This problem does not arise in Alberta, because the Alberta Regulation requires the franchisor’s financial statements to be prepared in accordance with the franchisor’s “home GAAP”, and permits those statements to be audited or reviewed in accordance with the “home” GAAS or review/reporting standards, provided that the “home” standards are at least equivalent to Canadian GAAS or review/reporting standards.
Until Ontario sees fit to amend its financial statement requirements along the lines of the Alberta Regulation, what is a U.S. franchisor to do? Of course the franchisor could have two audited statements prepared each year, the one under Canadian standards for disclosure use in Ontario, and the other under ‘home standards’ for disclosure use elsewhere, but that would be very expensive. Another possibility would be to establish a Canadian subsidiary to grant the Canadian franchises, and provide Canadian review-level financial statements of the subsidiary, but that might be unpalatable for many reasons.
The primary purpose of requiring franchisors to provide financial statement disclosure to prospective franchisees is to ensure that those prospects receive material financial information in a form that is readily comprehensible and that lends itself readily to comparison with financial information provided by other franchisors. The statutory requirement to apply GAAP in preparing the financial statement adds to the consistency and comparability of different disclosure documents, since the GAAP of jurisdictions that set accounting standards are reasonably well established in the business accounting world. Of course there will be a problem if the standards of one jurisdiction result in financial information that is not easily compared with financial information prepared using the standards of another jurisdiction. However that problem should not arise if the disclosure document includes a proper reconciliation of the material differences between the two standards, and explains how those differences affect the financial information presentation.
For the U.S. franchisor, then, a viable option might be to include the UFOC audited statements in the Ontario disclosure document together with the auditor’s reconciliation of US to Canadian GAAP in those areas where the difference in accounting principles has a material impact on the preparation or presentation of the financial information. Of course this means that the Ontario disclosure document will not comply with the requirements of the Ontario Regulation, allowing the franchisee to invoke the statutory rescission remedy. To avoid this, the franchisor would have to wait at least 60 days after delivering the disclosure document before it took any money from the prospective franchisee or had him sign any agreement relating to the franchise.
Subsection 4(4) of the Alberta Act and subsection 5(5) of the Ontario Act both require a franchisor to provide the prospective franchisee with a written statement disclosing any material change to the information in the disclosure document, as soon as practicable after the change occurs and in any event before expiry of the 14-day “cooling off” period prescribed by those Acts.
Although neither Alberta nor Ontario prescribe a format for this statement of material change (“SMC”), because both disclosure statutes require that disclosure be clear and concise, an SMC should either be formatted in the same manner as the disclosure document it modifies, or else should contain a cross-reference sheet which shows where the information being amended may be found in the disclosure document.
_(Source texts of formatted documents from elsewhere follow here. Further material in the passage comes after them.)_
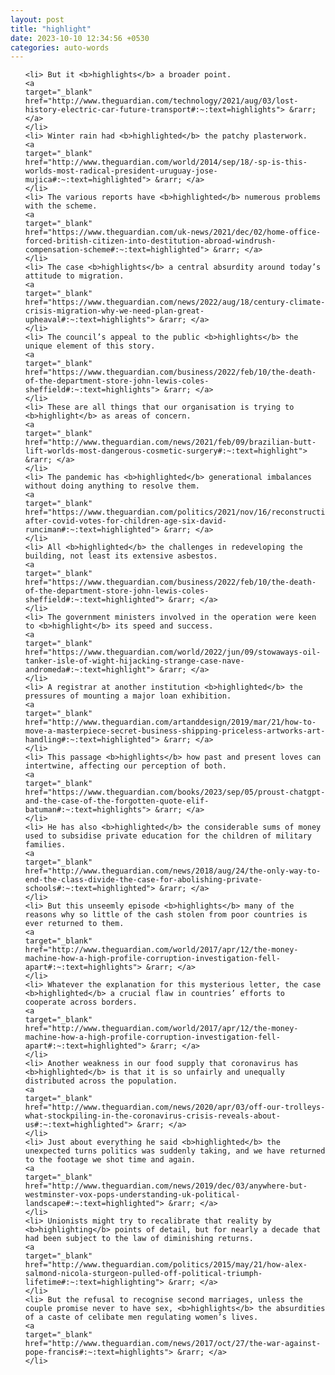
 ```yaml
---
layout: post
title: "highlight"
date: 2023-10-10 12:34:56 +0530
categories: auto-words
---
```

<ol>

    <li> But it <b>highlights</b> a broader point.
    <a 
    target="_blank" 
    href="http://www.theguardian.com/technology/2021/aug/03/lost-history-electric-car-future-transport#:~:text=highlights"> &rarr; </a>
    </li>
    <li> Winter rain had <b>highlighted</b> the patchy plasterwork.
    <a 
    target="_blank" 
    href="http://www.theguardian.com/world/2014/sep/18/-sp-is-this-worlds-most-radical-president-uruguay-jose-mujica#:~:text=highlighted"> &rarr; </a>
    </li>
    <li> The various reports have <b>highlighted</b> numerous problems with the scheme.
    <a 
    target="_blank" 
    href="https://www.theguardian.com/uk-news/2021/dec/02/home-office-forced-british-citizen-into-destitution-abroad-windrush-compensation-scheme#:~:text=highlighted"> &rarr; </a>
    </li>
    <li> The case <b>highlights</b> a central absurdity around today’s attitude to migration.
    <a 
    target="_blank" 
    href="https://www.theguardian.com/news/2022/aug/18/century-climate-crisis-migration-why-we-need-plan-great-upheaval#:~:text=highlights"> &rarr; </a>
    </li>
    <li> The council’s appeal to the public <b>highlights</b> the unique element of this story.
    <a 
    target="_blank" 
    href="https://www.theguardian.com/business/2022/feb/10/the-death-of-the-department-store-john-lewis-coles-sheffield#:~:text=highlights"> &rarr; </a>
    </li>
    <li> These are all things that our organisation is trying to <b>highlight</b> as areas of concern.
    <a 
    target="_blank" 
    href="http://www.theguardian.com/news/2021/feb/09/brazilian-butt-lift-worlds-most-dangerous-cosmetic-surgery#:~:text=highlight"> &rarr; </a>
    </li>
    <li> The pandemic has <b>highlighted</b> generational imbalances without doing anything to resolve them.
    <a 
    target="_blank" 
    href="https://www.theguardian.com/politics/2021/nov/16/reconstruction-after-covid-votes-for-children-age-six-david-runciman#:~:text=highlighted"> &rarr; </a>
    </li>
    <li> All <b>highlighted</b> the challenges in redeveloping the building, not least its extensive asbestos.
    <a 
    target="_blank" 
    href="https://www.theguardian.com/business/2022/feb/10/the-death-of-the-department-store-john-lewis-coles-sheffield#:~:text=highlighted"> &rarr; </a>
    </li>
    <li> The government ministers involved in the operation were keen to <b>highlight</b> its speed and success.
    <a 
    target="_blank" 
    href="https://www.theguardian.com/world/2022/jun/09/stowaways-oil-tanker-isle-of-wight-hijacking-strange-case-nave-andromeda#:~:text=highlight"> &rarr; </a>
    </li>
    <li> A registrar at another institution <b>highlighted</b> the pressures of mounting a major loan exhibition.
    <a 
    target="_blank" 
    href="http://www.theguardian.com/artanddesign/2019/mar/21/how-to-move-a-masterpiece-secret-business-shipping-priceless-artworks-art-handling#:~:text=highlighted"> &rarr; </a>
    </li>
    <li> This passage <b>highlights</b> how past and present loves can intertwine, affecting our perception of both.
    <a 
    target="_blank" 
    href="https://www.theguardian.com/books/2023/sep/05/proust-chatgpt-and-the-case-of-the-forgotten-quote-elif-batuman#:~:text=highlights"> &rarr; </a>
    </li>
    <li> He has also <b>highlighted</b> the considerable sums of money used to subsidise private education for the children of military families.
    <a 
    target="_blank" 
    href="http://www.theguardian.com/news/2018/aug/24/the-only-way-to-end-the-class-divide-the-case-for-abolishing-private-schools#:~:text=highlighted"> &rarr; </a>
    </li>
    <li> But this unseemly episode <b>highlights</b> many of the reasons why so little of the cash stolen from poor countries is ever returned to them.
    <a 
    target="_blank" 
    href="http://www.theguardian.com/world/2017/apr/12/the-money-machine-how-a-high-profile-corruption-investigation-fell-apart#:~:text=highlights"> &rarr; </a>
    </li>
    <li> Whatever the explanation for this mysterious letter, the case <b>highlighted</b> a crucial flaw in countries’ efforts to cooperate across borders.
    <a 
    target="_blank" 
    href="http://www.theguardian.com/world/2017/apr/12/the-money-machine-how-a-high-profile-corruption-investigation-fell-apart#:~:text=highlighted"> &rarr; </a>
    </li>
    <li> Another weakness in our food supply that coronavirus has <b>highlighted</b> is that it is so unfairly and unequally distributed across the population.
    <a 
    target="_blank" 
    href="http://www.theguardian.com/news/2020/apr/03/off-our-trolleys-what-stockpiling-in-the-coronavirus-crisis-reveals-about-us#:~:text=highlighted"> &rarr; </a>
    </li>
    <li> Just about everything he said <b>highlighted</b> the unexpected turns politics was suddenly taking, and we have returned to the footage we shot time and again.
    <a 
    target="_blank" 
    href="http://www.theguardian.com/news/2019/dec/03/anywhere-but-westminster-vox-pops-understanding-uk-political-landscape#:~:text=highlighted"> &rarr; </a>
    </li>
    <li> Unionists might try to recalibrate that reality by <b>highlighting</b> points of detail, but for nearly a decade that had been subject to the law of diminishing returns.
    <a 
    target="_blank" 
    href="http://www.theguardian.com/politics/2015/may/21/how-alex-salmond-nicola-sturgeon-pulled-off-political-triumph-lifetime#:~:text=highlighting"> &rarr; </a>
    </li>
    <li> But the refusal to recognise second marriages, unless the couple promise never to have sex, <b>highlights</b> the absurdities of a caste of celibate men regulating women’s lives.
    <a 
    target="_blank" 
    href="http://www.theguardian.com/news/2017/oct/27/the-war-against-pope-francis#:~:text=highlights"> &rarr; </a>
    </li>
Since the Ontario Act’s statutory rights of action for misrepresentation may be asserted against “every person who signed the…statement of material change”, by necessary implication an Ontario SMC must have some sort of Certificate of Disclosure. Since neither the Ontario Act nor the Ontario Regulation specify a format for this Certificate, it would be prudent to adapt the form of Certificate prescribed for the disclosure document itself.
While the Ontario Act prescribes a 14-day “cooling-off” period following delivery of a disclosure document, before the franchisee makes any payment or signs any agreement relating to the franchise, the Act does not provide for any cooling-off period following delivery of an SMC. Obviously some sort of cooling-off period would be appropriate, but of course there is nothing magic about 14 days. It should be sufficient if the franchisor waits for “reasonable” time in the circumstances, that is, long enough for a reasonable person to absorb the new or modified information presented in the SMC and to consider its effect on the intended acquisition.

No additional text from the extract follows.